## Exercise requirements
Of the entries below, restate word for word only the section that runs from the line with "variability. To this" to the line with "yet), we highlight", counting both ends.

## Records provided
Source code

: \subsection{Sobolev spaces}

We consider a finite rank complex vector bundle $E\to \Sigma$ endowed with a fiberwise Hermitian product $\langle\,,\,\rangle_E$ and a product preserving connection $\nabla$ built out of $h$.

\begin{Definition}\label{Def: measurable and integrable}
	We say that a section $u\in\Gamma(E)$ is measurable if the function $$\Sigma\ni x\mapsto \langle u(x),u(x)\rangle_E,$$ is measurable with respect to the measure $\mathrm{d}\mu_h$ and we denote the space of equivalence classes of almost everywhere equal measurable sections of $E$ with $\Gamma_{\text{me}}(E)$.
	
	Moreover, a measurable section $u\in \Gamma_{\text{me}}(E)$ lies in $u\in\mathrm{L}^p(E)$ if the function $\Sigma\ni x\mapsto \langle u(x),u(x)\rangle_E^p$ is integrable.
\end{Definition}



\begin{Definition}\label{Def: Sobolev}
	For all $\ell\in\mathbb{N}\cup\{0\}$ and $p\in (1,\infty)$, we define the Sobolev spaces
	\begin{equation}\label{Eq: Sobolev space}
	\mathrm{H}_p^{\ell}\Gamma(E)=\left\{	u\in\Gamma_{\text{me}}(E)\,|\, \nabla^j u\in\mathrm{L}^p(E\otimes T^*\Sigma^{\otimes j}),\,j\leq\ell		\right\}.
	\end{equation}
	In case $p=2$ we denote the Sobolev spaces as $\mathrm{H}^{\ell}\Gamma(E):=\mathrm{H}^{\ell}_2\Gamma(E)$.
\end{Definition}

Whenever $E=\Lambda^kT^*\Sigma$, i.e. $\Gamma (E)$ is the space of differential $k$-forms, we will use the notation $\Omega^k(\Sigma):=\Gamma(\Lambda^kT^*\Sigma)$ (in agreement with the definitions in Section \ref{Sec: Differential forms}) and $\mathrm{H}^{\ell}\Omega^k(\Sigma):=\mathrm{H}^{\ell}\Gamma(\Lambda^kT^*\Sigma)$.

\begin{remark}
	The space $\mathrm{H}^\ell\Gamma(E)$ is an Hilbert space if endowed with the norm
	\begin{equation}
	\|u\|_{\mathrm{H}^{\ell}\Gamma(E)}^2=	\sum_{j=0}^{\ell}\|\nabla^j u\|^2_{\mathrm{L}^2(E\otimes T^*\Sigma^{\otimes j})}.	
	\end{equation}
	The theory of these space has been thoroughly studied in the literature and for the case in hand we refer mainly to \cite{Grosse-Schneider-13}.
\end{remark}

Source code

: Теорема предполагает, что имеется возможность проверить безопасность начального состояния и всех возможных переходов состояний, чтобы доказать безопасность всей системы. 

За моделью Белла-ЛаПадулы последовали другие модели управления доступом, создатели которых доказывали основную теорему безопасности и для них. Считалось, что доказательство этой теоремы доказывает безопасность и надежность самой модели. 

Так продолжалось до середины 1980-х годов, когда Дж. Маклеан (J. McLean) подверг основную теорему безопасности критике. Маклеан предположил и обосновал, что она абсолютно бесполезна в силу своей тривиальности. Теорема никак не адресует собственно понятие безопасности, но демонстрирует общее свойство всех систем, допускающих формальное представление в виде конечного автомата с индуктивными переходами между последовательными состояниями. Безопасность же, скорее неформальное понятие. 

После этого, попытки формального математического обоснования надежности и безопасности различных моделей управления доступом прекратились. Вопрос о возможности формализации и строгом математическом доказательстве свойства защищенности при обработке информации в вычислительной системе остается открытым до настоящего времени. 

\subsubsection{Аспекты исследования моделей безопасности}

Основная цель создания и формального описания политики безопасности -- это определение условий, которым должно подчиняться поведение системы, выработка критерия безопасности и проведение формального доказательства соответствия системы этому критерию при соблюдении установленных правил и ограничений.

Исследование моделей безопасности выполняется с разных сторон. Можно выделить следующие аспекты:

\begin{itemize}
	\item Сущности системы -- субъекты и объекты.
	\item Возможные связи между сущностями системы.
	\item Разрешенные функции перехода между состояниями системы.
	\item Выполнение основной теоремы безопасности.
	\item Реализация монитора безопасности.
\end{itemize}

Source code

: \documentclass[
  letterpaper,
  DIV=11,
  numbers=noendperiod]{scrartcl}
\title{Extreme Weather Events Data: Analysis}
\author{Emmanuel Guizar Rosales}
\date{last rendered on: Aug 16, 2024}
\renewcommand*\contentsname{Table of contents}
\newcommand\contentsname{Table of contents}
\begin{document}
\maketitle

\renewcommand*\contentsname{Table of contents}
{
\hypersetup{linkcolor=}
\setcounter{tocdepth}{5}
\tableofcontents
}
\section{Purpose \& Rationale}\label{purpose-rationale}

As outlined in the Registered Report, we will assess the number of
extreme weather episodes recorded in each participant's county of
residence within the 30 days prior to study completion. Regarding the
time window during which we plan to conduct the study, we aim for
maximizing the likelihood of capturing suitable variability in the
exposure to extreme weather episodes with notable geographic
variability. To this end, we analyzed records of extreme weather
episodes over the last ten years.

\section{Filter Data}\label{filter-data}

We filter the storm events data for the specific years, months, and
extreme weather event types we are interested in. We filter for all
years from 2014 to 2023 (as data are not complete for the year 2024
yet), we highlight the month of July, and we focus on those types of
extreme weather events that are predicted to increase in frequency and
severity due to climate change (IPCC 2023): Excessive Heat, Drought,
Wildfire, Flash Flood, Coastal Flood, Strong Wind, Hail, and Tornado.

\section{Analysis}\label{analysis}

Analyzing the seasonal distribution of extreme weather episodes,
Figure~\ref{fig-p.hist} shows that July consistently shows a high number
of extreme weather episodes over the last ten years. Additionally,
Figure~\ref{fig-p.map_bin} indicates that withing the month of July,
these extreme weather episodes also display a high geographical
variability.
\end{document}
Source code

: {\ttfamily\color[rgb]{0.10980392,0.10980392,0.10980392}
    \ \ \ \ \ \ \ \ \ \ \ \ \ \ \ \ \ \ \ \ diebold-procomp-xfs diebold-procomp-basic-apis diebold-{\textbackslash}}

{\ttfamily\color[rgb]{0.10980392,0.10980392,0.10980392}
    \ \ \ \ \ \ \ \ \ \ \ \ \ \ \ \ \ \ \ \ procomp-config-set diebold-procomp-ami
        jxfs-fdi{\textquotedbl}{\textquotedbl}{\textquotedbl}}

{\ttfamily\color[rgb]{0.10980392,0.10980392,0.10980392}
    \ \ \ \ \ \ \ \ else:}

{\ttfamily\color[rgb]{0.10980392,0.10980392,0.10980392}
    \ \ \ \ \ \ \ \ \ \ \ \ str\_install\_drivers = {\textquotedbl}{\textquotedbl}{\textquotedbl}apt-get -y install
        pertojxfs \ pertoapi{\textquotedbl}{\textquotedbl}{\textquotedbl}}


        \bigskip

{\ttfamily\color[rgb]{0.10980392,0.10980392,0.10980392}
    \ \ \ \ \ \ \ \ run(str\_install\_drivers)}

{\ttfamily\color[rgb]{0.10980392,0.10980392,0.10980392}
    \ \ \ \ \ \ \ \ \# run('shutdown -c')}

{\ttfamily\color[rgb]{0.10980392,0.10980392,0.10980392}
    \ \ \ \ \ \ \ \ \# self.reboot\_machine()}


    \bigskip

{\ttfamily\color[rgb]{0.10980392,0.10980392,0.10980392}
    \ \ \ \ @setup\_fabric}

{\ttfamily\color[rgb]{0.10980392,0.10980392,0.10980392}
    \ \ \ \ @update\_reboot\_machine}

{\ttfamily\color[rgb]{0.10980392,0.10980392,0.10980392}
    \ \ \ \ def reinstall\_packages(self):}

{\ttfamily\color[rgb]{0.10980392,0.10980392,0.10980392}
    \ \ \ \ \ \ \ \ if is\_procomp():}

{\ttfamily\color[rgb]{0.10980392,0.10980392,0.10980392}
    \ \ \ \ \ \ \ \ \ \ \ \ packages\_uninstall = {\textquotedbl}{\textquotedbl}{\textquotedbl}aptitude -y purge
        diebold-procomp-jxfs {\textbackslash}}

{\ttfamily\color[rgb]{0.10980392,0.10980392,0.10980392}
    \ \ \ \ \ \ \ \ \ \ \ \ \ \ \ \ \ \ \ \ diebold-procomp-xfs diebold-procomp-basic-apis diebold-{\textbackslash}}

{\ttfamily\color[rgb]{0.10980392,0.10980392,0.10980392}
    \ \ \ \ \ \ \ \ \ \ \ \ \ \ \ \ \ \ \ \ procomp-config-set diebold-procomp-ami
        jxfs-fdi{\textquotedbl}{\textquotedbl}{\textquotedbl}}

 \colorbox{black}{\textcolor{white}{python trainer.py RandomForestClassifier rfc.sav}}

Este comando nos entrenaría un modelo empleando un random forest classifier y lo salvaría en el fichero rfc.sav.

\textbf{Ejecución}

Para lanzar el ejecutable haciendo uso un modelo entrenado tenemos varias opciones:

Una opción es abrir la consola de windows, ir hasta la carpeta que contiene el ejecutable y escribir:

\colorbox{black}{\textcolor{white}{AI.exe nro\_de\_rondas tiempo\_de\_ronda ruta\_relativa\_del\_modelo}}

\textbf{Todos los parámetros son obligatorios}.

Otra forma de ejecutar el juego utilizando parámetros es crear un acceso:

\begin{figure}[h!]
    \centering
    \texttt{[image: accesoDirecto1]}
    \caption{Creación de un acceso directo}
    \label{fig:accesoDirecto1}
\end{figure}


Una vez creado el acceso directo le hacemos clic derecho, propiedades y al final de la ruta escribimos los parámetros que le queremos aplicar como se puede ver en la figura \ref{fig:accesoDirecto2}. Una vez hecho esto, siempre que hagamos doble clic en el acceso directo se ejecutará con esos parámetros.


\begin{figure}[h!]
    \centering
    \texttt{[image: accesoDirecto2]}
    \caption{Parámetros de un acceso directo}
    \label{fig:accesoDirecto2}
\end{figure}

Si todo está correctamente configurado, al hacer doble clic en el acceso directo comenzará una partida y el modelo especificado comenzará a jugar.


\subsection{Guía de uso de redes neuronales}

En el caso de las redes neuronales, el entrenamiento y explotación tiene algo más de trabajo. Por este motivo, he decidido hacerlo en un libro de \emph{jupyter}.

## Exercise result
variability. To this end, we analyzed records of extreme weather
episodes over the last ten years.

\section{Filter Data}\label{filter-data}

We filter the storm events data for the specific years, months, and
extreme weather event types we are interested in. We filter for all
years from 2014 to 2023 (as data are not complete for the year 2024
yet), we highlight the month of July, and we focus on those types of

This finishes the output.